Using PowerShell and regex, I'm trying to interpret a time string in a data file, the string is for example 12h30m
meaning 12 hours and 30 minutes, or 15m
meaning 15 minutes, 1m30s
, 2h
etc. I figured I could split these strings using regex to separate the hours minutes and seconds, and only get the digits parts, so leave out the h
, m
, s
, and then do some calculations.
However, I managed to get a regex working but only when I also include the h
, m
, s
, I mean when I add a "positive look ahead" part in the regex then the final result is not what I expected.
Here is the PowerShell script
$input = "12h34m56s"
#$input = "4h30m"
#$input = "1m15s"
#$input = "14400"
Write-Output "--(test 1)--------------------"
$input -match '(\d*h)?(\d*m)?(\d*s)?(\d*)?'
Write-Output $Matches
Write-Output "--(test 2)--------------------"

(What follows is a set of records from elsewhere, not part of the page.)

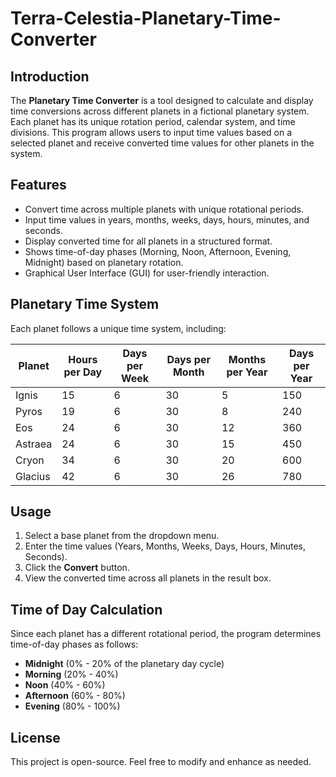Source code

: # Terra-Celestia-Planetary-Time-Converter

## Introduction
The **Planetary Time Converter** is a tool designed to calculate and display time conversions across different planets in a fictional planetary system. Each planet has its unique rotation period, calendar system, and time divisions. This program allows users to input time values based on a selected planet and receive converted time values for other planets in the system.

## Features
- Convert time across multiple planets with unique rotational periods.
- Input time values in years, months, weeks, days, hours, minutes, and seconds.
- Display converted time for all planets in a structured format.
- Shows time-of-day phases (Morning, Noon, Afternoon, Evening, Midnight) based on planetary rotation.
- Graphical User Interface (GUI) for user-friendly interaction.

## Planetary Time System
Each planet follows a unique time system, including:

| Planet  | Hours per Day | Days per Week | Days per Month | Months per Year | Days per Year |
|---------|-------------|--------------|--------------|---------------|--------------|
| Ignis   | 15          | 6            | 30           | 5             | 150          |
| Pyros   | 19          | 6            | 30           | 8             | 240          |
| Eos     | 24          | 6            | 30           | 12            | 360          |
| Astraea | 24          | 6            | 30           | 15            | 450          |
| Cryon   | 34          | 6            | 30           | 20            | 600          |
| Glacius | 42          | 6            | 30           | 26            | 780          |

## Usage
1. Select a base planet from the dropdown menu.
2. Enter the time values (Years, Months, Weeks, Days, Hours, Minutes, Seconds).
3. Click the **Convert** button.
4. View the converted time across all planets in the result box.

## Time of Day Calculation
Since each planet has a different rotational period, the program determines time-of-day phases as follows:

- **Midnight** (0% - 20% of the planetary day cycle)
- **Morning** (20% - 40%)
- **Noon** (40% - 60%)
- **Afternoon** (60% - 80%)
- **Evening** (80% - 100%)

## License
This project is open-source. Feel free to modify and enhance as needed.
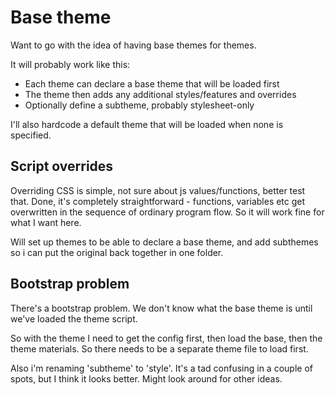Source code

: Base theme
==========

Want to go with the idea of having base themes for themes.

It will probably work like this:

* Each theme can declare a base theme that will be loaded first
* The theme then adds any additional styles/features and overrides
* Optionally define a subtheme, probably stylesheet-only

I'll also hardcode a default theme that will be loaded when none is specified.


Script overrides
----------------
Overriding CSS is simple, not sure about js values/functions, better test that.
Done, it's completely straightforward - functions, variables etc get overwritten in the sequence of ordinary program flow.
So it will work fine for what I want here.

Will set up themes to be able to declare a base theme, and add subthemes so i can put the original back together in one folder.


Bootstrap problem
-----------------
There's a bootstrap problem.
We don't know what the base theme is until we've loaded the theme script.

So with the theme I need to get the config first, then load the base, then the theme materials.
So there needs to be a separate theme file to load first.

Also i'm renaming 'subtheme' to 'style'.
It's a tad confusing in a couple of spots, but I think it looks better.
Might look around for other ideas.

$input -match '(\d*(?=h))?(\d*(?=m))?(\d*(?=s))?(\d*)?'
Write-Output $Matches
The output is this:
--(test 1)--------------------
True
Name Value
---- -----
4
3 56s
2 34m
1 12h
0 12h34m56s
--(test 2)--------------------
True
4
1 12
0 12
The first part "test 1" is what I expected, however for the second part "test 2" I was expecting this output
--(test 2)--------------------
True
Name Value
---- -----
4
3 56
2 34
1 12
0 12h34m56s
I tested this on regex101 and looking at the syntax coloring it seems correct, but at he top it states "27 matches" and I would expect just 5 matches (because 5 lines). So I suspect it has something to do with grouping. I tried adding extra parenthesis around the whole but that didn't help. Any help would be appreciated.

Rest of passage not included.